Did you know that children as young as one can help out around the house. And guess what? They actually want to! It may seem surprising, but children actually want to feel like a contributing member of the household and they thrive when we uphold developmentally appropriate expectations. In fact, children who start chores at age 3 or 4 have better relationships, achieve more academic and career success and are more self sufficient than those that don't, according to Iowa State University.
So what is the best way to handle chores in your household?

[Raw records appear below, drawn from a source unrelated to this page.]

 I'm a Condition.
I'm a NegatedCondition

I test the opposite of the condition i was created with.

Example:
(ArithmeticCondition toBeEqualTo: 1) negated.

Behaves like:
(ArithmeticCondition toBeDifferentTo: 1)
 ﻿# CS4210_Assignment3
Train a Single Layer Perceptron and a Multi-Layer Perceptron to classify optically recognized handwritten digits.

1. Set realistic developmental expectations. A one year old can clean up their toys, throw something away in the trash and take their spoon to the sink after a meal. A four year old can help make dinner, set the table and make their bed. A seven year old can make their own lunch, help care for pets and sweep the floor. An eleven year old (and older) can help with the laundry, wash the car and mow the lawn. For a more complete list of age appropriate chores click here.
2. Be consistent with your expectations. Children learn best when things are predictable and consistent. If you expect them to clean their room every day they will eventually do it without any prompting. But, if you expect them to clean it up one day and do it yourself the next day, they will become confused about their responsibilities.
3. Making the decision about whether to give an allowance.
I do not think that children need to earn an allowance for chores. Being part of a family or a community means helping care for the family or community and the space in which they live. Picking up after yourself, throwing litter away in the trash, and being respectful of how your noise level effects others is about empathy and respecting people with whom you share space. Modeling and showing them this respect is one of the most effective ways to teach them how to do this. However, I also think that teaching children lessons about earning, spending and saving money is valuable experience. I recommend that children have to do some chores without receiving compensation. But, you could offer an allowance for doing an extra chore around the house (polishing silver, collecting the leaves, or washing the cars).
In addition to teaching children about responsibility (and lightening the load for parents), chores children can benefit from chores in the following way:
* developing an in increased interest in keeping the house clean
* aquiring new skills
* spending time away from screens
* learning the value of teamwork
* spending time with family members (doing yardwork, working together on a house project)
* developing new interests (picky eaters might take an interest in cooking)
So, "if you want your child to keep their feet on the ground, put some responsibility on their shoulders". (Abigail Buren). You might be surprised how much they enjoy it and how much it can help you out.